■ DATA FOR PROCESSING:
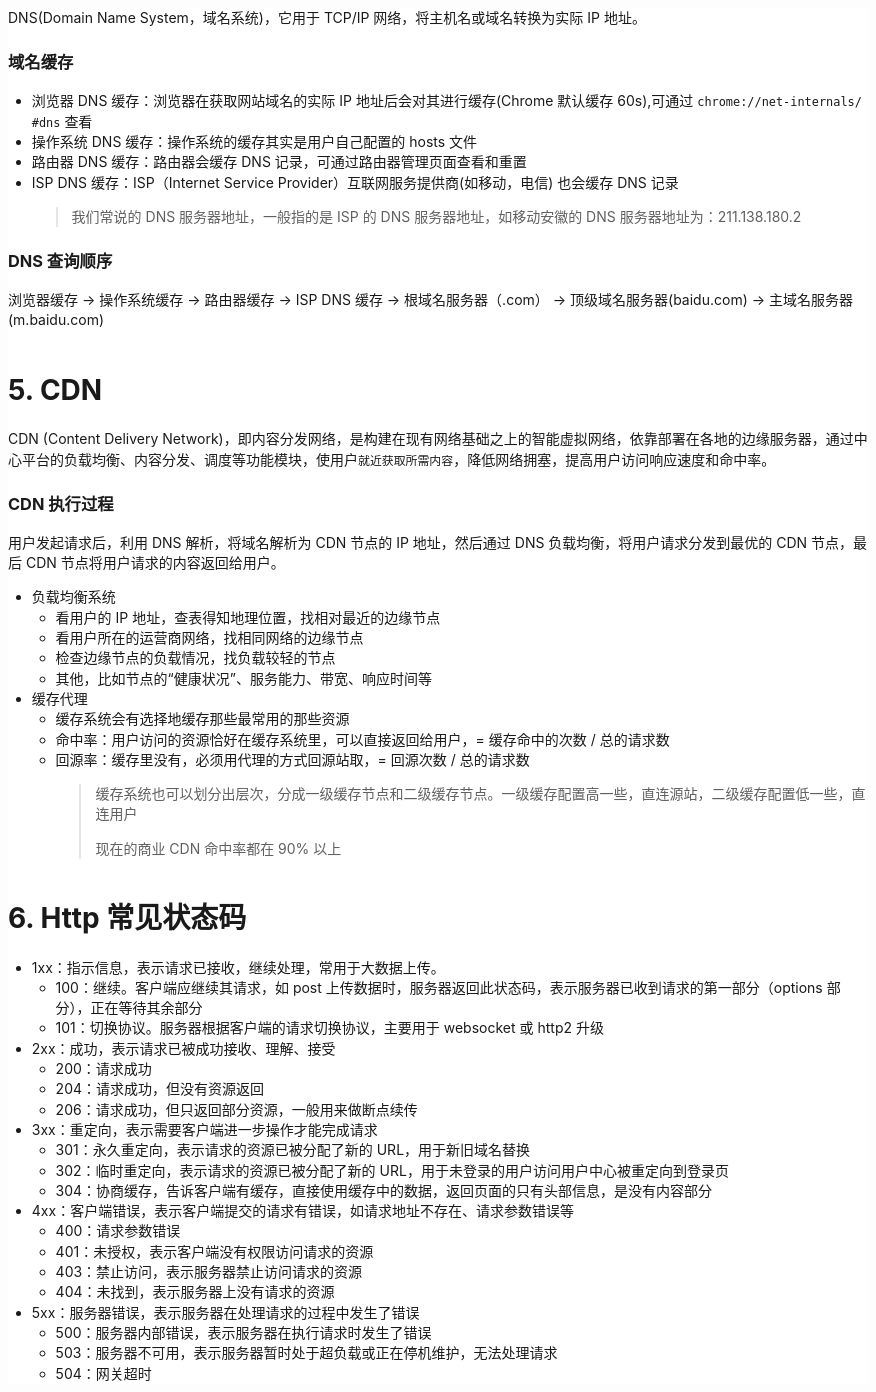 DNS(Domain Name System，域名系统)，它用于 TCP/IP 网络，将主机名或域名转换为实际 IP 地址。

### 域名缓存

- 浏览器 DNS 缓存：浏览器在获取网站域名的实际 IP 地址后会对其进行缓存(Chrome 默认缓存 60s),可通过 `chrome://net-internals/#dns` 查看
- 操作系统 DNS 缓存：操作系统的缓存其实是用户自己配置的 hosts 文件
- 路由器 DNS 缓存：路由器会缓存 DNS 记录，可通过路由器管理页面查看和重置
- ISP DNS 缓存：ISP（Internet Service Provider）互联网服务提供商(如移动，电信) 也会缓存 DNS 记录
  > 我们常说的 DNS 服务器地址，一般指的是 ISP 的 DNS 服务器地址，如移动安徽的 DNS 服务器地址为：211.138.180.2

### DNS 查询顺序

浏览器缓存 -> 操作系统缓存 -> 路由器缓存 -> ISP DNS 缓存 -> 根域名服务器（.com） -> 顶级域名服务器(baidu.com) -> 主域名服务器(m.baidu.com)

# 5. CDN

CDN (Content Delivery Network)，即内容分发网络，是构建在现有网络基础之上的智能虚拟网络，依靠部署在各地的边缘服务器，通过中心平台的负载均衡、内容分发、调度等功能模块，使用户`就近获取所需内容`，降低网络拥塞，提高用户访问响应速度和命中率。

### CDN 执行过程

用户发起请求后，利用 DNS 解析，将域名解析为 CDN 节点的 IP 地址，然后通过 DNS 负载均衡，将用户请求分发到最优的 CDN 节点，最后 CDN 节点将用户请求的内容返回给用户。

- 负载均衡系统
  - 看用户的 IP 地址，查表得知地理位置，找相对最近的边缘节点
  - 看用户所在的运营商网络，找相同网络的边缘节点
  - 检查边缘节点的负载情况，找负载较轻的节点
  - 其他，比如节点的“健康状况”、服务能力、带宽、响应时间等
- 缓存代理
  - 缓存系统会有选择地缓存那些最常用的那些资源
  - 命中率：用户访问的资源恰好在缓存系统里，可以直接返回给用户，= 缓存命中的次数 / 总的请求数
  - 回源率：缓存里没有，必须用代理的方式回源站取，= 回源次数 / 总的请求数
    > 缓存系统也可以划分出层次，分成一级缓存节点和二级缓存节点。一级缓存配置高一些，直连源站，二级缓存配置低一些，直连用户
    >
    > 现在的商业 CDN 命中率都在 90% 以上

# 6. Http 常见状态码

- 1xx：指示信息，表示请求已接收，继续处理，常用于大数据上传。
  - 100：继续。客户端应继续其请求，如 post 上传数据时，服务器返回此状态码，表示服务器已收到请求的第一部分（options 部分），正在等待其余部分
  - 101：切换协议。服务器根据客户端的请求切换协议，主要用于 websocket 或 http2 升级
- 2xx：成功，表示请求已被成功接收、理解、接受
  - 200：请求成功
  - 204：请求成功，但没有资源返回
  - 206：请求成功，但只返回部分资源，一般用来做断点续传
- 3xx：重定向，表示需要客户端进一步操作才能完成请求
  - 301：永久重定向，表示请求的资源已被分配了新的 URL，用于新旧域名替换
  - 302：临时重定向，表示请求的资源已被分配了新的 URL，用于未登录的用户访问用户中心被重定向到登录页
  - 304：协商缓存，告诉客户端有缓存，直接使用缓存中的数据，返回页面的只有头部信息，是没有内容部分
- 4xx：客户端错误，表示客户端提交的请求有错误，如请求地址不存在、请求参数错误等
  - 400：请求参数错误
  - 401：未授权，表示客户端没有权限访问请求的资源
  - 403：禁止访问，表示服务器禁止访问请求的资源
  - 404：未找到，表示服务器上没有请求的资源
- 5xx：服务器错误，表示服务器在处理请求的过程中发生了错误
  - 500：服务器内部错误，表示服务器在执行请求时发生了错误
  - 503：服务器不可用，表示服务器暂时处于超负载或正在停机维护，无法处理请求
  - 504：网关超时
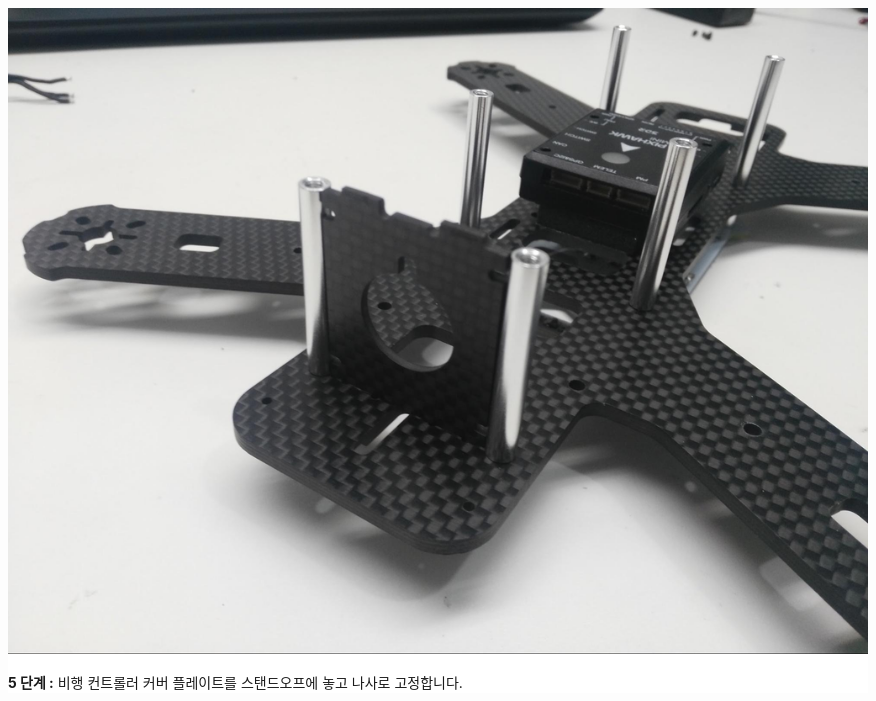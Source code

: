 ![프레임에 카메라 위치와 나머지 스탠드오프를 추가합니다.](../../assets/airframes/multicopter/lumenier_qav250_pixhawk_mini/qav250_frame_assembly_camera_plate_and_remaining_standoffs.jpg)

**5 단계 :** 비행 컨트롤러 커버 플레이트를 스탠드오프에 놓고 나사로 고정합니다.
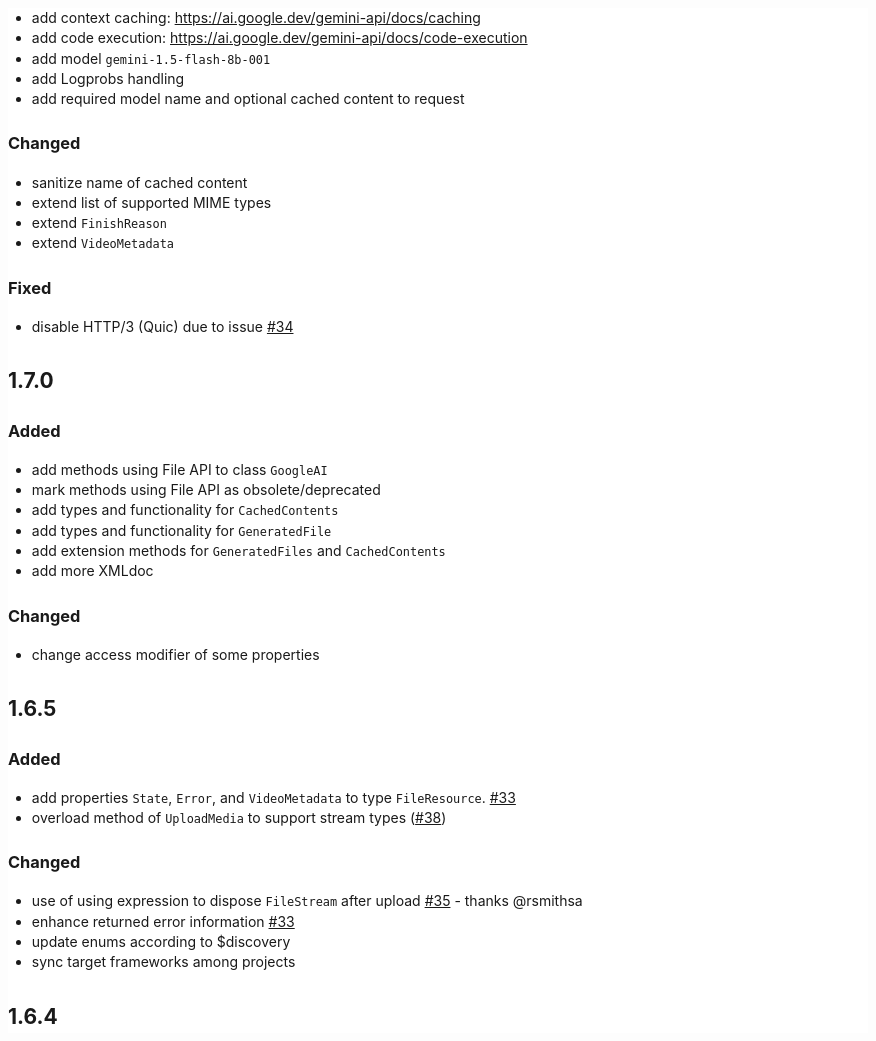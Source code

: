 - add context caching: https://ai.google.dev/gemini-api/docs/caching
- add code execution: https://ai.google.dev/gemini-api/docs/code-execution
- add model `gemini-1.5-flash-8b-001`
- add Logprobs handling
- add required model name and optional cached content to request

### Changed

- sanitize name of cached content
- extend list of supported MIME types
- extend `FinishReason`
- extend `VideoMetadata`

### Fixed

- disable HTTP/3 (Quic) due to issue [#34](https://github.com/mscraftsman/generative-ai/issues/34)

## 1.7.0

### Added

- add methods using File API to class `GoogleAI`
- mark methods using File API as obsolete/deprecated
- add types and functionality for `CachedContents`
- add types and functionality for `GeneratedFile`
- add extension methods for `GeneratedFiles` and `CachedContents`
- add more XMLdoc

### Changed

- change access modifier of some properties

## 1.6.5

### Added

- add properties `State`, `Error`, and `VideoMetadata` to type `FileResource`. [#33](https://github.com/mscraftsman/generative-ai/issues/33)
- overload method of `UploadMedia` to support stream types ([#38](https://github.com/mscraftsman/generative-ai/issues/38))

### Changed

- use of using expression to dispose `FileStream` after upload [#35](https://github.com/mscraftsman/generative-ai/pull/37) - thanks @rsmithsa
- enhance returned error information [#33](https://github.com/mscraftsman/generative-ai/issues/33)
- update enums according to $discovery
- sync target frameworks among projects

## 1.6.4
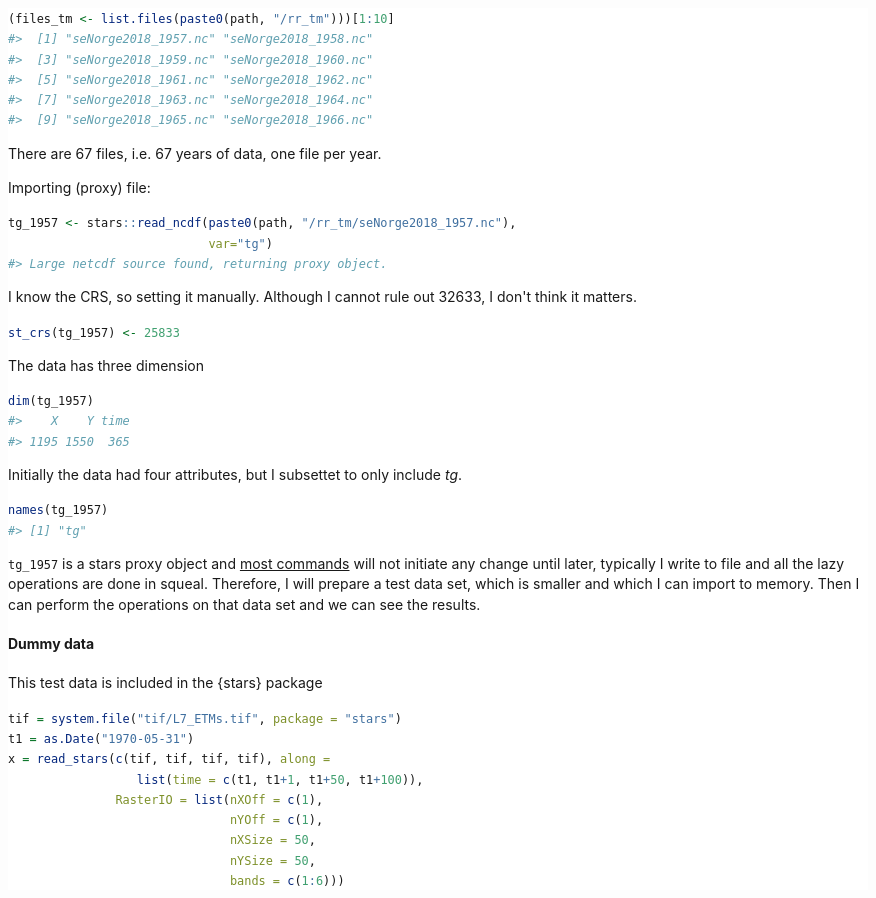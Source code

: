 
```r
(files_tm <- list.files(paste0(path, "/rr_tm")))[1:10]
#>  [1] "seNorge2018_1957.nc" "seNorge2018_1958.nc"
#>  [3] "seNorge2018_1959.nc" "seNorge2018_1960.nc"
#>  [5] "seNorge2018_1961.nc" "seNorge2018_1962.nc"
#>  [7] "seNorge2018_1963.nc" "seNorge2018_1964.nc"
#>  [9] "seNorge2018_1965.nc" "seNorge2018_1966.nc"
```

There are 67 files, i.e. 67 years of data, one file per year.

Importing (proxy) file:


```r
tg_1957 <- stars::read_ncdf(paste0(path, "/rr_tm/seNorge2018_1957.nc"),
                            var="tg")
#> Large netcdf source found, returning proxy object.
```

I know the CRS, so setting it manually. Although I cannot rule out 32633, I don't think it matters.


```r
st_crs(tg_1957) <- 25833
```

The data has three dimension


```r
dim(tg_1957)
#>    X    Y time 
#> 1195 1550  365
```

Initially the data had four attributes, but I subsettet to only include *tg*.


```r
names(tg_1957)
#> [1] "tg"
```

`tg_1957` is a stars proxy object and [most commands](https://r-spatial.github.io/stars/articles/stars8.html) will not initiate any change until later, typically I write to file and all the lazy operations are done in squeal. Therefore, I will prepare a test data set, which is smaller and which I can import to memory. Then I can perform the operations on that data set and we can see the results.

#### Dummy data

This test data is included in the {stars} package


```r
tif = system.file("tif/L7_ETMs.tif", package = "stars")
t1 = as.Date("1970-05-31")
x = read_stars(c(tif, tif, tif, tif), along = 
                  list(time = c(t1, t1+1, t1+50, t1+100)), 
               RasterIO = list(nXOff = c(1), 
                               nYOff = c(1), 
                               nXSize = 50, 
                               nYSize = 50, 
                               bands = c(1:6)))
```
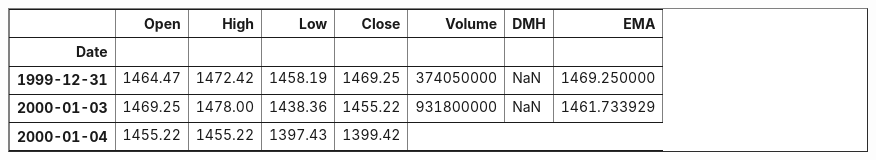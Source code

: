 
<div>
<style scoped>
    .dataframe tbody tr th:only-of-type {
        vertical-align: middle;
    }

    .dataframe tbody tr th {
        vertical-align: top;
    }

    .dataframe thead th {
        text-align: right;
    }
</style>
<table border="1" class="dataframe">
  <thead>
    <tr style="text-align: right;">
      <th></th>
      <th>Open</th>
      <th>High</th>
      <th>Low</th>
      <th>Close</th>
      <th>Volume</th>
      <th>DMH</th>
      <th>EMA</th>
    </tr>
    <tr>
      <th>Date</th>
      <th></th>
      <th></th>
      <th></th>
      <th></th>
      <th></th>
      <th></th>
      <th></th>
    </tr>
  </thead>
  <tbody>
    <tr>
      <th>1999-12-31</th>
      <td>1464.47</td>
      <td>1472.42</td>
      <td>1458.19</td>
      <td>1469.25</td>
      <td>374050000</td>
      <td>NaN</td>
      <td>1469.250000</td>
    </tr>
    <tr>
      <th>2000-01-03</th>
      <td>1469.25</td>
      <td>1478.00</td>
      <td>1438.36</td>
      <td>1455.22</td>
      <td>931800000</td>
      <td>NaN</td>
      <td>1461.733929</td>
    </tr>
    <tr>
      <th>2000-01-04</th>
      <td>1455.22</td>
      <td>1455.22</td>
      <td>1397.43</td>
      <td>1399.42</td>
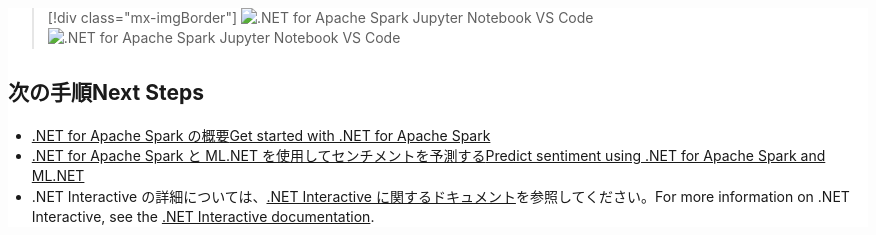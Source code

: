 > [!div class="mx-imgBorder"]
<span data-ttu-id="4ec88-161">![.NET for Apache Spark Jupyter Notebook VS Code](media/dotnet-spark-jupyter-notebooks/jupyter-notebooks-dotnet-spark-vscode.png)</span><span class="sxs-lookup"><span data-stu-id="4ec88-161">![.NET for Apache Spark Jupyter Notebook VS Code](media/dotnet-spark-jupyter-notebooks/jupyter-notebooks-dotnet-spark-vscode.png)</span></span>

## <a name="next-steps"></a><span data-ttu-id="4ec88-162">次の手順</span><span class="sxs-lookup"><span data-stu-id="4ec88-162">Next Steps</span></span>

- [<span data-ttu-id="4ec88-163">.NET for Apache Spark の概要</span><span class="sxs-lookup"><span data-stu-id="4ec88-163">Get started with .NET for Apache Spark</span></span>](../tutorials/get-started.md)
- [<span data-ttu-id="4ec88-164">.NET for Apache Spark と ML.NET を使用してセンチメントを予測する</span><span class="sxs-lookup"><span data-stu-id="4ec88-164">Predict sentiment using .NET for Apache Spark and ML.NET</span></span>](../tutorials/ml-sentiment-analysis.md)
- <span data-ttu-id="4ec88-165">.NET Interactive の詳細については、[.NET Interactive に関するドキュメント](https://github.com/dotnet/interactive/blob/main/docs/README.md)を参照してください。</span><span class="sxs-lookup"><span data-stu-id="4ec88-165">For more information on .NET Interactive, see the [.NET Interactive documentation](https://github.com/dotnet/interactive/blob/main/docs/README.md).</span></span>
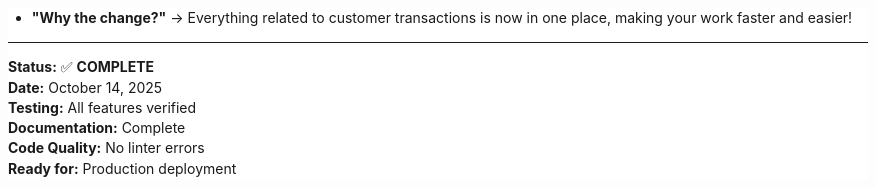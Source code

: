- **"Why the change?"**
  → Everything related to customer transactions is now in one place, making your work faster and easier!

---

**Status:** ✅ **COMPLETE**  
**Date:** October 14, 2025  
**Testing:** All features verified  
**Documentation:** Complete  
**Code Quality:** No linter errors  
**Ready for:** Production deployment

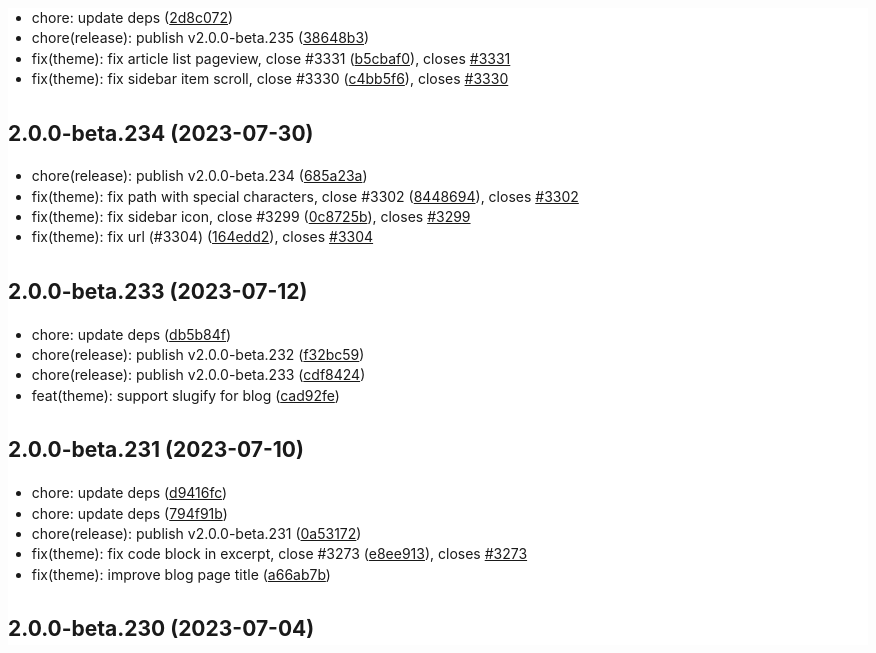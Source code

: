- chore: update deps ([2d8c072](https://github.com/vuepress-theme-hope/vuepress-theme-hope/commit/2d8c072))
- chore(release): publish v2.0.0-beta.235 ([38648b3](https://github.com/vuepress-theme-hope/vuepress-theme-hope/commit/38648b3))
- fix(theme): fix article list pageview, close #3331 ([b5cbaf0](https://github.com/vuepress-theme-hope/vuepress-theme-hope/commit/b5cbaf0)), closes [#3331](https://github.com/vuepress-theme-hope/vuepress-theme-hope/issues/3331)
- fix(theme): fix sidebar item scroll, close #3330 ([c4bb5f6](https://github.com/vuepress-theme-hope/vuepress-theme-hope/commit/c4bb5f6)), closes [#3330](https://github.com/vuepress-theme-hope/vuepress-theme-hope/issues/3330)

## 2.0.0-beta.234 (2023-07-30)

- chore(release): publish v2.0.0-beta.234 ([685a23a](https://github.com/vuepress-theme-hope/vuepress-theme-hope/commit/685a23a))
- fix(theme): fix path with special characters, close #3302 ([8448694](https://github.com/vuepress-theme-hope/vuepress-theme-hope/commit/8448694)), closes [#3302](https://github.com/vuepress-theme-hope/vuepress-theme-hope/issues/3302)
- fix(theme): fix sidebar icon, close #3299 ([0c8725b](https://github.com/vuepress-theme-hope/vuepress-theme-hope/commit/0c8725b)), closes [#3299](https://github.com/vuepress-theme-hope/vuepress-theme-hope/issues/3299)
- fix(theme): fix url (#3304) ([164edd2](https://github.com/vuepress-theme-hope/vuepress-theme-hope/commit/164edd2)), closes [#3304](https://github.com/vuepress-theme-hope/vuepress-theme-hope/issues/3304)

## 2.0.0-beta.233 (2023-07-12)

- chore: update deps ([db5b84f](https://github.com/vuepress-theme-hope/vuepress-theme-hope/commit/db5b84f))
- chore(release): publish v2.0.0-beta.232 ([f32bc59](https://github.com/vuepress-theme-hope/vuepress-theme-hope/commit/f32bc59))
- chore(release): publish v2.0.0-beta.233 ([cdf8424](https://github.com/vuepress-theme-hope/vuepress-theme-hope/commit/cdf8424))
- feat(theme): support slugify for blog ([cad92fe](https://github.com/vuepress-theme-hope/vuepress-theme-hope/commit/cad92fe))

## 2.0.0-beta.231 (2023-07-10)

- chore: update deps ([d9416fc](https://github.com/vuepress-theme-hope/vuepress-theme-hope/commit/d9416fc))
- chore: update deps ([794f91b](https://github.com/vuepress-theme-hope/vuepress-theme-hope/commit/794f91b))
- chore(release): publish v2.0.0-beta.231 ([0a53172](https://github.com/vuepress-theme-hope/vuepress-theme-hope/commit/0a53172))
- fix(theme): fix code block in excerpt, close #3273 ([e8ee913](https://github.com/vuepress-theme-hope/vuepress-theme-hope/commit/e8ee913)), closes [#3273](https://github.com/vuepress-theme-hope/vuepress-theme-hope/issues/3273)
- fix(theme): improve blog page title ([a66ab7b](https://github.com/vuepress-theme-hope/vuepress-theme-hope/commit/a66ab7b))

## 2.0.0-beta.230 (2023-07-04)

■ REQUIRED ACTION:
Reproduce exactly the lines of the entries above from the first through the line with "- 100：继续。客户端应继续其请求，如 post", both included; pictures should not be reproduced.

■ RESPONSE AREA:
 DNS(Domain Name System，域名系统)，它用于 TCP/IP 网络，将主机名或域名转换为实际 IP 地址。

### 域名缓存

- 浏览器 DNS 缓存：浏览器在获取网站域名的实际 IP 地址后会对其进行缓存(Chrome 默认缓存 60s),可通过 `chrome://net-internals/#dns` 查看
- 操作系统 DNS 缓存：操作系统的缓存其实是用户自己配置的 hosts 文件
- 路由器 DNS 缓存：路由器会缓存 DNS 记录，可通过路由器管理页面查看和重置
- ISP DNS 缓存：ISP（Internet Service Provider）互联网服务提供商(如移动，电信) 也会缓存 DNS 记录
  > 我们常说的 DNS 服务器地址，一般指的是 ISP 的 DNS 服务器地址，如移动安徽的 DNS 服务器地址为：211.138.180.2

### DNS 查询顺序

浏览器缓存 -> 操作系统缓存 -> 路由器缓存 -> ISP DNS 缓存 -> 根域名服务器（.com） -> 顶级域名服务器(baidu.com) -> 主域名服务器(m.baidu.com)

# 5. CDN

CDN (Content Delivery Network)，即内容分发网络，是构建在现有网络基础之上的智能虚拟网络，依靠部署在各地的边缘服务器，通过中心平台的负载均衡、内容分发、调度等功能模块，使用户`就近获取所需内容`，降低网络拥塞，提高用户访问响应速度和命中率。

### CDN 执行过程

用户发起请求后，利用 DNS 解析，将域名解析为 CDN 节点的 IP 地址，然后通过 DNS 负载均衡，将用户请求分发到最优的 CDN 节点，最后 CDN 节点将用户请求的内容返回给用户。

- 负载均衡系统
  - 看用户的 IP 地址，查表得知地理位置，找相对最近的边缘节点
  - 看用户所在的运营商网络，找相同网络的边缘节点
  - 检查边缘节点的负载情况，找负载较轻的节点
  - 其他，比如节点的“健康状况”、服务能力、带宽、响应时间等
- 缓存代理
  - 缓存系统会有选择地缓存那些最常用的那些资源
  - 命中率：用户访问的资源恰好在缓存系统里，可以直接返回给用户，= 缓存命中的次数 / 总的请求数
  - 回源率：缓存里没有，必须用代理的方式回源站取，= 回源次数 / 总的请求数
    > 缓存系统也可以划分出层次，分成一级缓存节点和二级缓存节点。一级缓存配置高一些，直连源站，二级缓存配置低一些，直连用户
    >
    > 现在的商业 CDN 命中率都在 90% 以上

# 6. Http 常见状态码

- 1xx：指示信息，表示请求已接收，继续处理，常用于大数据上传。
  - 100：继续。客户端应继续其请求，如 post 上传数据时，服务器返回此状态码，表示服务器已收到请求的第一部分（options 部分），正在等待其余部分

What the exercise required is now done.